The gym bag contained a change of clothes, jeans, a leather jacket, and a Washington Nationals ball cap. The briefcase held an iPhone, a fresh yellow legal pad, two new pens, an iPad, and a power cord.
I pressed the power button on the iPhone. The screen lit up and showed a picture of a beautiful brunette in her thirties crouched next to a little boy and girl playing on a beach.
“We need to go talk to his wife before she hears this from someone else,” I said, seeing the phone was password-protected.
Sampson’s face clouded, but he nodded. “She might know what he was doing here and what his passwords are.”
I picked up the iPad.
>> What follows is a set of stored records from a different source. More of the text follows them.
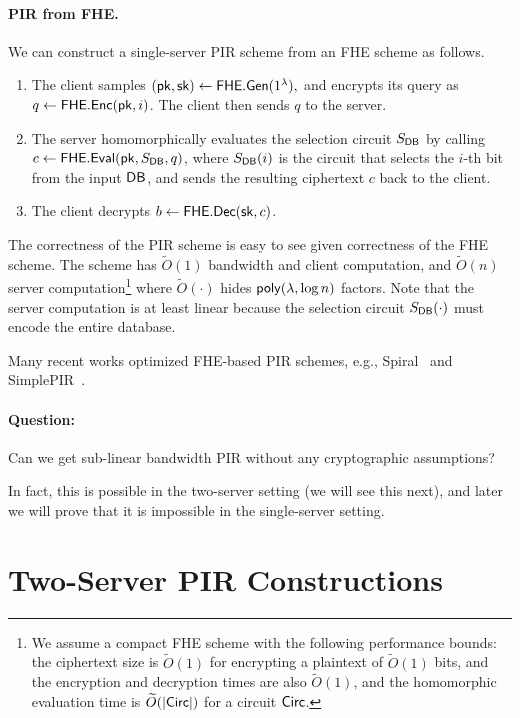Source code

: \paragraph{PIR from FHE.}
We can construct a single-server PIR scheme from an FHE scheme 
as follows.
\begin{enumerate}
	\item The client samples $({\sf pk},{\sf sk}) \leftarrow {\sf FHE}.{\sf Gen}(1^\lambda),$ and encrypts its 
query as $q \leftarrow {\sf FHE}.{\sf Enc}({\sf pk}, i)$. The client then sends $q$ to the server.
	\item The server homomorphically evaluates the selection 
circuit $S_{{\sf DB}}$ 
by calling 
${c} \leftarrow  {\sf FHE}.{\sf Eval}({\sf pk}, S_{{\sf DB}}, q)$, 
where $S_{{\sf DB}}(i)$ 
is the circuit that selects the $i$-th bit from the input ${\sf DB}$, 
and sends the resulting ciphertext $c$ back to the client. 
	\item The client decrypts $b \leftarrow {\sf FHE}.{\sf Dec}({\sf sk}, c)$.
\end{enumerate}
The correctness of the PIR scheme is easy to see
given correctness of the FHE scheme. 
The scheme has $\widetilde{O}(1)$ bandwidth and 
client computation, and $\widetilde{O}(n)$ 
server computation\footnote{We assume a compact
FHE scheme with the following
performance bounds: 
the ciphertext size is 
$\widetilde{O}(1)$ for encrypting a plaintext
of $\widetilde{O}(1)$ bits, and the encryption
and decryption times are also $\widetilde{O}(1)$, 
and the homomorphic evaluation
time
is $\widetilde{O}(|{\sf Circ}|)$
 for a circuit ${\sf Circ}$.} 
where $\widetilde{O}(\cdot)$ hides
${\sf poly}(\lambda, \log n)$ factors.
Note that the server computation is at least linear
because the selection circuit $S_{{\sf DB}}(\cdot)$ 
must encode the entire database.

Many recent works optimized FHE-based PIR schemes,  
e.g., Spiral~\cite{spiral} 
and SimplePIR~\cite{simplepir}.

\paragraph{Question:} Can we get sub-linear bandwidth PIR 
without any cryptographic assumptions? 

In fact, this is possible in the two-server setting (we will see this next), 
and later we will prove that it is impossible in the single-server setting.

\section{Two-Server PIR Constructions}

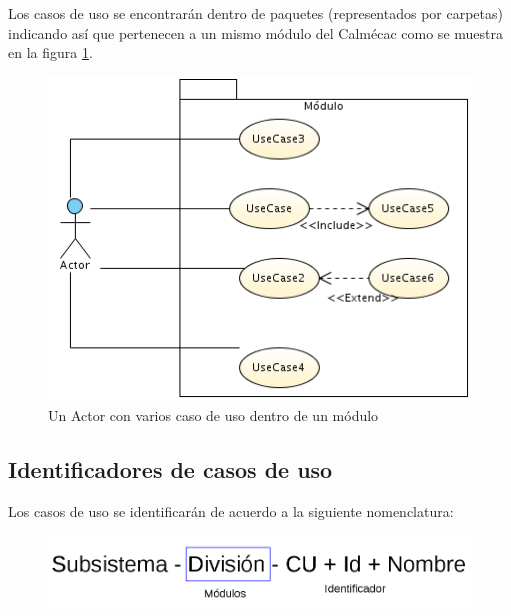 Los casos de uso se encontrarán dentro de paquetes (representados por carpetas) indicando así que pertenecen a un mismo módulo del Calmécac como se muestra en la figura \ref{fig:pack}.

\begin{figure}[hbtp!]
	\begin{center}
		\includegraphics[width=.4\textwidth]{introduccion/images/Paquete}
	\end{center}
	\label{fig:pack}
	\caption{Un Actor con varios caso de uso dentro de un módulo}
\end{figure}

\pagebreak



\subsection{Identificadores de casos de uso}

Los casos de uso se identificarán de acuerdo a la siguiente nomenclatura:

\begin{figure}[hbtp!]
	\begin{center}
		\includegraphics[width=.7\textwidth]{introduccion/images/UCnombre}
	\end{center}
	\label{fig:nomenclatura}
\end{figure}



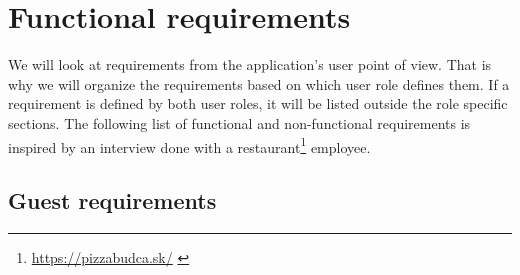 \section{Functional requirements}
We will look at requirements from the application's user point of view.
That is why we will organize the requirements based on which user role defines them.
If a requirement is defined by both user roles, it will be listed outside the role specific sections.
The following list of functional and non-functional requirements is inspired by an interview done with a restaurant\footnote{\url{https://pizzabudca.sk/}  \label{fnlabel}} employee.

\subsection{Guest requirements}
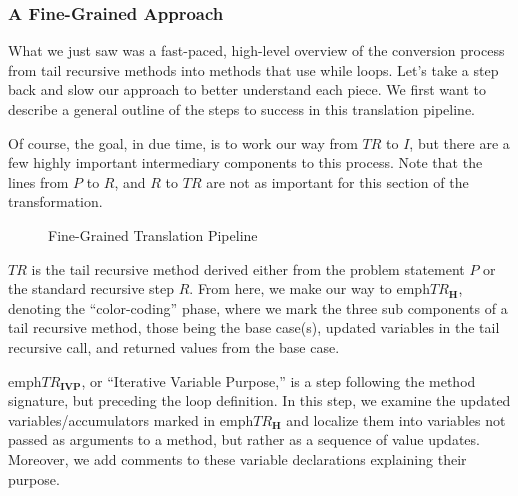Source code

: \subsubsection*{A Fine-Grained Approach}
What we just saw was a fast-paced, high-level overview of the conversion process from tail recursive methods into methods that use while loops. Let’s take a step back and slow our approach to better understand each piece. We first want to describe a general outline of the steps to success in this translation pipeline. 

Of course, the goal, in due time, is to work our way from $TR$ to $I$, but there are a few highly important intermediary components to this process. Note that the lines from $P$ to $R$, and $R$ to $TR$ are not as important for this section of the transformation.

\begin{figure}[h!]
\centering
{}
\caption{Fine-Grained Translation Pipeline}
\end{figure}

$TR$ is the tail recursive method derived either from the problem statement $P$ or the standard recursive step $R$. From here, we make our way to emph{$TR_\mathbf{H}$}, denoting the ``color-coding'' phase, where we mark the three sub components of a tail recursive method, those being the base case(s), updated variables in the tail recursive call, and returned values from the base case. 

emph{$TR_\mathbf{IVP}$}, or ``Iterative Variable Purpose,'' is a step following the method signature, but preceding the loop definition. In this step, we examine the updated variables/accumulators marked in emph{$TR_\mathbf{H}$} and localize them into variables not passed as arguments to a method, but rather as a sequence of value updates. Moreover, we add comments to these variable declarations explaining their purpose.

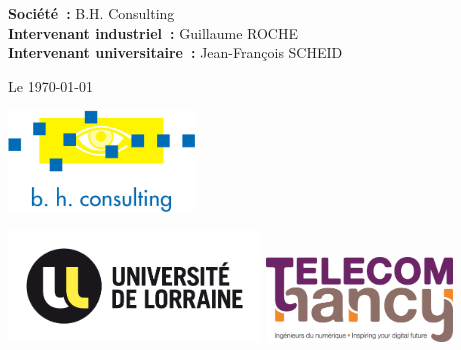 \documentclass[12pt]{article}
\begin{document}
\begin{center}
	{\Huge\textbf{\titreA}}

	\vspace{1cm}

	{\huge\emph{\titreB}}

	\vspace{1cm}

	\begin{flushleft}
		{\large
		\hspace{3.2cm}
		\textbf{Société~:} B.H. Consulting\\
		\hspace{3.2cm}
		\textbf{Intervenant industriel~:} Guillaume ROCHE\\
		\hspace{3.2cm}
		\textbf{Intervenant universitaire~:} Jean-François SCHEID
		}
	\end{flushleft}

	\vspace{1cm}
	{\large Le \today}

	\vspace{1.5cm}

	\includegraphics[width=140pt]{img/BHConsulting.jpg}

	\vspace{1.2cm}

	\includegraphics[width=190pt]{img/ul.png}
	\hspace{3.5cm}
	\includegraphics[width=140pt]{img/telecom-nancy.jpg}
\end{center}
\newpage

\thispagestyle{empty}
\tableofcontents
\newpage
\end{document}
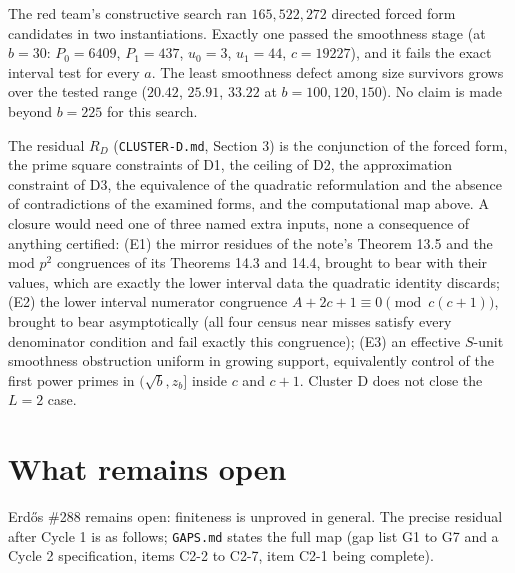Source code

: \documentclass[11pt]{article}
\theoremstyle{remark}
\begin{document}
The red team's constructive search ran $165{,}522{,}272$ directed forced form candidates in two instantiations. Exactly one passed the smoothness stage (at $b = 30$: $P_0 = 6409$, $P_1 = 437$, $u_0 = 3$, $u_1 = 44$, $c = 19227$), and it fails the exact interval test for every $a$. The least smoothness defect among size survivors grows over the tested range ($20.42$, $25.91$, $33.22$ at $b = 100, 120, 150$). No claim is made beyond $b = 225$ for this search.

The residual $R_D$ (\texttt{CLUSTER-D.md}, Section 3) is the conjunction of the forced form, the prime square constraints of D1, the ceiling of D2, the approximation constraint of D3, the equivalence of the quadratic reformulation and the absence of contradictions of the examined forms, and the computational map above. A closure would need one of three named extra inputs, none a consequence of anything certified: (E1) the mirror residues of the note's Theorem 13.5 and the mod $p^2$ congruences of its Theorems 14.3 and 14.4, brought to bear with their values, which are exactly the lower interval data the quadratic identity discards; (E2) the lower interval numerator congruence $A + 2c + 1 \equiv 0 \pmod{c(c+1)}$, brought to bear asymptotically (all four census near misses satisfy every denominator condition and fail exactly this congruence); (E3) an effective $S$-unit smoothness obstruction uniform in growing support, equivalently control of the first power primes in $(\sqrt{b}, z_b]$ inside $c$ and $c+1$. Cluster D does not close the $L = 2$ case.

\section{What remains open}

Erd\H{o}s \#288 remains open: finiteness is unproved in general. The precise residual after Cycle 1 is as follows; \texttt{GAPS.md} states the full map (gap list G1 to G7 and a Cycle 2 specification, items C2-2 to C2-7, item C2-1 being complete).
\end{document}
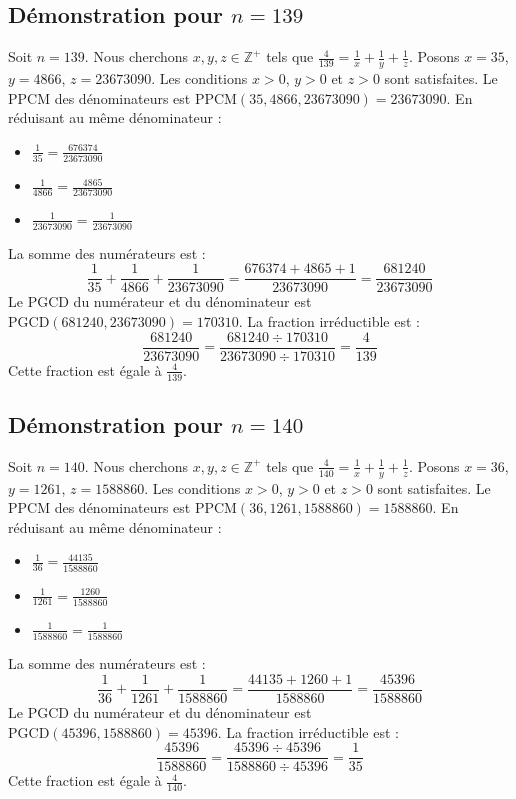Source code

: \documentclass[11pt,a4paper]{article}
\begin{document}
\subsection{Démonstration pour $n = 139$}
Soit $n = 139$. Nous cherchons $x, y, z \in \mathbb{Z}^{+}$ tels que $\frac{4}{139} = \frac{1}{x} + \frac{1}{y} + \frac{1}{z}$.
Posons $x = 35$, $y = 4866$, $z = 23673090$.
Les conditions $x > 0$, $y > 0$ et $z > 0$ sont satisfaites.
Le PPCM des dénominateurs est $\text{PPCM}(35, 4866, 23673090) = 23673090$.
En réduisant au même dénominateur :
\begin{itemize}
    \item $\frac{1}{35} = \frac{676374}{23673090}$
    \item $\frac{1}{4866} = \frac{4865}{23673090}$
    \item $\frac{1}{23673090} = \frac{1}{23673090}$
\end{itemize}
La somme des numérateurs est :
$$ \frac{1}{35} + \frac{1}{4866} + \frac{1}{23673090} = \frac{676374 + 4865 + 1}{23673090} = \frac{681240}{23673090} $$
Le PGCD du numérateur et du dénominateur est $\text{PGCD}(681240, 23673090) = 170310$.
La fraction irréductible est :
$$ \frac{681240}{23673090} = \frac{681240 \div 170310}{23673090 \div 170310} = \frac{4}{139} $$
Cette fraction est égale à $\frac{4}{139}$.

\subsection{Démonstration pour $n = 140$}
Soit $n = 140$. Nous cherchons $x, y, z \in \mathbb{Z}^{+}$ tels que $\frac{4}{140} = \frac{1}{x} + \frac{1}{y} + \frac{1}{z}$.
Posons $x = 36$, $y = 1261$, $z = 1588860$.
Les conditions $x > 0$, $y > 0$ et $z > 0$ sont satisfaites.
Le PPCM des dénominateurs est $\text{PPCM}(36, 1261, 1588860) = 1588860$.
En réduisant au même dénominateur :
\begin{itemize}
    \item $\frac{1}{36} = \frac{44135}{1588860}$
    \item $\frac{1}{1261} = \frac{1260}{1588860}$
    \item $\frac{1}{1588860} = \frac{1}{1588860}$
\end{itemize}
La somme des numérateurs est :
$$ \frac{1}{36} + \frac{1}{1261} + \frac{1}{1588860} = \frac{44135 + 1260 + 1}{1588860} = \frac{45396}{1588860} $$
Le PGCD du numérateur et du dénominateur est $\text{PGCD}(45396, 1588860) = 45396$.
La fraction irréductible est :
$$ \frac{45396}{1588860} = \frac{45396 \div 45396}{1588860 \div 45396} = \frac{1}{35} $$
Cette fraction est égale à $\frac{4}{140}$.
\end{document}
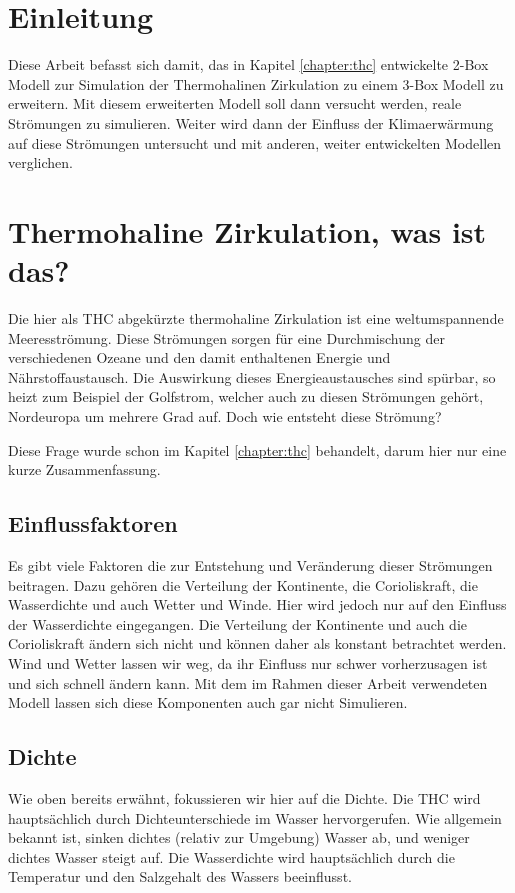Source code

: \section{Einleitung}

Diese Arbeit befasst sich damit, das in Kapitel \ref{chapter:thc} entwickelte 2-Box Modell zur Simulation der Thermohalinen Zirkulation zu einem 3-Box Modell zu erweitern. Mit diesem erweiterten Modell soll dann versucht werden, reale Strömungen zu simulieren. Weiter wird dann der Einfluss der Klimaerwärmung auf diese Strömungen untersucht und mit anderen, weiter entwickelten Modellen verglichen.


\section{Thermohaline Zirkulation, was ist das?}

Die hier als THC abgekürzte thermohaline Zirkulation ist eine weltumspannende Meeresströmung.
Diese Strömungen sorgen für eine Durchmischung der verschiedenen Ozeane und den damit enthaltenen Energie und Nährstoffaustausch. 
Die Auswirkung dieses Energieaustausches sind spürbar, so heizt zum Beispiel der Golfstrom, welcher auch zu diesen Strömungen gehört, Nordeuropa um mehrere Grad auf.
Doch wie entsteht diese Strömung? 

Diese Frage wurde schon im Kapitel \ref{chapter:thc} behandelt, darum hier nur eine kurze Zusammenfassung. 



\subsection{Einflussfaktoren}
Es gibt viele Faktoren die zur Entstehung und Veränderung dieser Strömungen beitragen. Dazu gehören die Verteilung der Kontinente, die Corioliskraft, die Wasserdichte und auch Wetter und Winde. Hier wird jedoch nur auf den Einfluss der Wasserdichte eingegangen.
Die Verteilung der Kontinente und auch die Corioliskraft ändern sich nicht und können daher als konstant betrachtet werden. Wind und Wetter lassen wir weg, da ihr Einfluss nur schwer vorherzusagen ist und sich schnell ändern kann. Mit dem im Rahmen dieser Arbeit verwendeten Modell lassen sich diese Komponenten auch gar nicht Simulieren.

\subsection{Dichte}
Wie oben bereits erwähnt, fokussieren wir hier auf die Dichte.
Die THC wird hauptsächlich durch Dichteunterschiede im Wasser hervorgerufen.
Wie allgemein bekannt ist, sinken dichtes (relativ zur Umgebung) Wasser ab, und weniger dichtes Wasser steigt auf. Die Wasserdichte wird hauptsächlich durch die Temperatur und den Salzgehalt des Wassers beeinflusst.

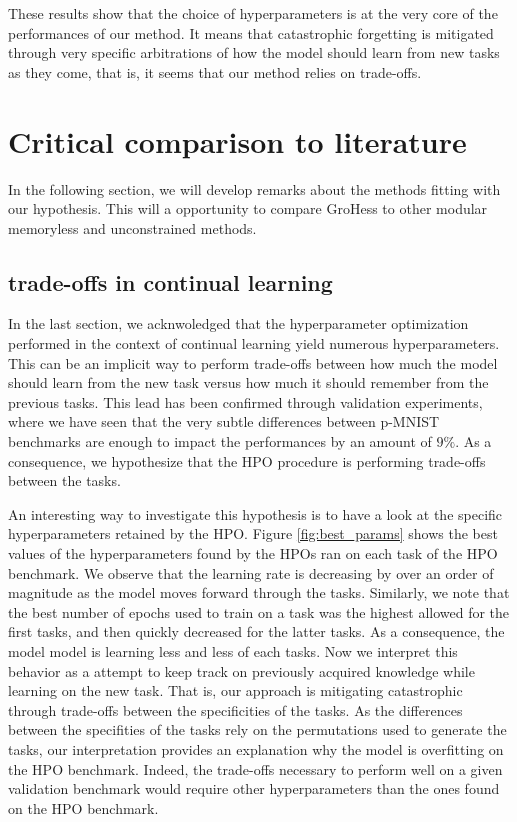 \documentclass[11pt]{article}
\begin{document}
\vspace{1mm}
\noindent
These results show that the choice of hyperparameters is at the very core of the performances of our method. It means that catastrophic forgetting is mitigated through very specific arbitrations of how the model should learn from new tasks as they come, that is, it seems that our method relies on trade-offs.



\section{Critical comparison to literature}



In the following section, we will develop remarks about the methods fitting with our hypothesis. This will a opportunity to compare GroHess to other modular memoryless and unconstrained methods. 


\subsection{trade-offs in continual learning}


In the last section, we acknwoledged that the hyperparameter optimization performed in the context of continual learning yield numerous hyperparameters. This can be an implicit way to perform trade-offs between how much the model should learn from the new task versus how much it should remember from the previous tasks. This lead has been confirmed through validation experiments, where we have seen that the very subtle differences between p-MNIST benchmarks are enough to impact the performances by an amount of $9\%$. As a consequence, we hypothesize that the HPO procedure is performing trade-offs between the tasks.

\vspace{2mm}
\noindent
An interesting way to investigate this hypothesis is to have a look at the specific hyperparameters retained by the HPO. Figure \ref{fig:best_params} shows the best values of the hyperparameters found by the HPOs ran on each task of the HPO benchmark. We observe that the learning rate is decreasing by over an order of magnitude as the model moves forward through the tasks. Similarly, we note that the best number of epochs used to train on a task was the highest allowed for the first tasks, and then quickly decreased for the latter tasks. As a consequence, the model model is learning less and less of each tasks. Now we interpret this behavior as a attempt to keep track on previously acquired knowledge while learning on the new task. That is, our approach is mitigating catastrophic through trade-offs between the specificities of the tasks. As the differences between the specifities of the tasks rely on the permutations used to generate the tasks, our interpretation provides an explanation why the model is overfitting on the HPO benchmark. Indeed, the trade-offs necessary to perform well on a given validation benchmark would require other hyperparameters than the ones found on the HPO benchmark.
\end{document}
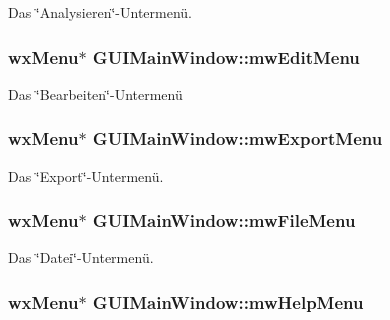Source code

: Das \char`\"{}\-Analysieren\char`\"{}-\/\-Untermenü. \hypertarget{classGUIMainWindow_a32c50be8574176c02aadb47626adc9d4}{
\subsubsection[{mw\-Edit\-Menu}]{\setlength{\rightskip}{0pt plus 5cm}wx\-Menu$\ast$ G\-U\-I\-Main\-Window\-::mw\-Edit\-Menu\hspace{0.3cm}{\ttfamily [private]}}}\label{classGUIMainWindow_a32c50be8574176c02aadb47626adc9d4}
Das \char`\"{}\-Bearbeiten\char`\"{}-\/\-Untermenü \hypertarget{classGUIMainWindow_a9f6af05ef18bf81ff9955670001941ea}{
\subsubsection[{mw\-Export\-Menu}]{\setlength{\rightskip}{0pt plus 5cm}wx\-Menu$\ast$ G\-U\-I\-Main\-Window\-::mw\-Export\-Menu\hspace{0.3cm}{\ttfamily [private]}}}\label{classGUIMainWindow_a9f6af05ef18bf81ff9955670001941ea}
Das \char`\"{}\-Export\char`\"{}-\/\-Untermenü. \hypertarget{classGUIMainWindow_a3b23fa0fb1d779bd5b8384507d8b90e8}{
\subsubsection[{mw\-File\-Menu}]{\setlength{\rightskip}{0pt plus 5cm}wx\-Menu$\ast$ G\-U\-I\-Main\-Window\-::mw\-File\-Menu\hspace{0.3cm}{\ttfamily [private]}}}\label{classGUIMainWindow_a3b23fa0fb1d779bd5b8384507d8b90e8}
Das \char`\"{}\-Datei\char`\"{}-\/\-Untermenü. \hypertarget{classGUIMainWindow_ae8fc1a9ba3768aa042a77b5bea117f6c}{
\subsubsection[{mw\-Help\-Menu}]{\setlength{\rightskip}{0pt plus 5cm}wx\-Menu$\ast$ G\-U\-I\-Main\-Window\-::mw\-Help\-Menu\hspace{0.3cm}{\ttfamily [private]}}}\label{classGUIMainWindow_ae8fc1a9ba3768aa042a77b5bea117f6c}
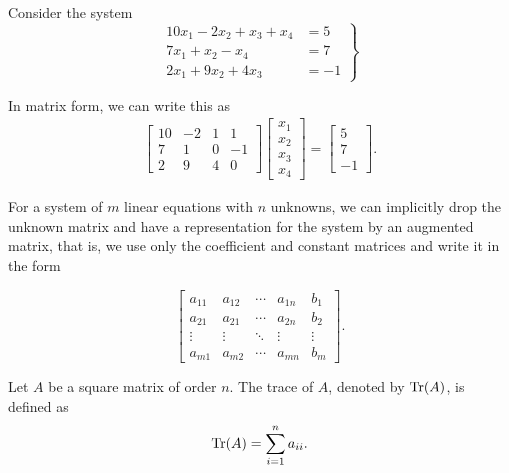     \begin{example}
        Consider the system
        \[\left.\begin{aligned}
            10x_1 - 2x_2 + x_3 + x_4 &= 5 \\
            7x_1 + x_2 - x_4 &= 7 \\
            2x_1 + 9x_2 + 4x_3 &= -1
        \end{aligned}\right\}\]
    \end{example}
    In matrix form, we can write this as
    \begin{align*}
        \begin{bmatrix}
            10 & -2 & 1 & 1 \\
            7 & 1 & 0 & -1 \\
            2 & 9 & 4 & 0 
        \end{bmatrix}\begin{bmatrix}
            x_1 \\ x_2 \\ x_3 \\ x_4
        \end{bmatrix} = \begin{bmatrix}
            5 \\ 7 \\ -1
        \end{bmatrix}.
    \end{align*}

    \begin{dfn}
        For a system of \(m\) linear equations with \(n\) unknowns, we can implicitly drop the unknown matrix and have a representation for the system by an augmented matrix, that is, we use only the coefficient and constant matrices and write it in the form

        \[\left[\begin{array}{cccc|c}
            a_{11} & a_{12} & \cdots & a_{1n} & b_1 \\
            a_{21} & a_{21} & \cdots & a_{2n} & b_2 \\
            \vdots & \vdots & \ddots & \vdots & \vdots \\
            a_{m1} & a_{m2} & \cdots & a_{mn} & b_{m}
        \end{array}\right].\]
    \end{dfn}

    \begin{dfn}[Trace]
        Let \(A\) be a square matrix of order \(n\). The trace of \(A\), denoted by \(\operatorname{Tr}(A)\), is defined as \[\operatorname{Tr}(A) = \sum_{i = 1}^n a_{ii}.\]
    \end{dfn}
The screen was blank, the batterydead. “Let’s have the truck impounded in the meantime,” I said, shutting the door.
“Here’s your rake, by the way,” John said, gesturing into the bed of the pickup.
There was indeed fresh sandy soil under the iron rake that lay in the back of the Tacoma along with several other gardening tools. After taking a picture of it all with our phones, we started back.
I happened to look through the ball-field fence all the way across to the playground.
“Son of a bitch.”
“What?”
“There’s someone here who should not be here.”
Sampson followed my line of sight and said, “Oh, that’s not cool.”
“Yeah, I’ll be right along after I nip this in the bud. Where did you park?”
“Tenth, north of Georgia,” he said.
“I’ll meet you there in ten,” I said. I jogged east, crossed Eleventh, and headed north past the New Hope Free Will Baptist church.
When I was opposite the playground, I returned to the west side of the street and went to the chain-link fence, which put me about thirty yards from the small figure crouching by an internal fence and aiming a camera toward Rodgers and her assistant as they loaded the corpse of Dalton McCoy into the coroner’s van.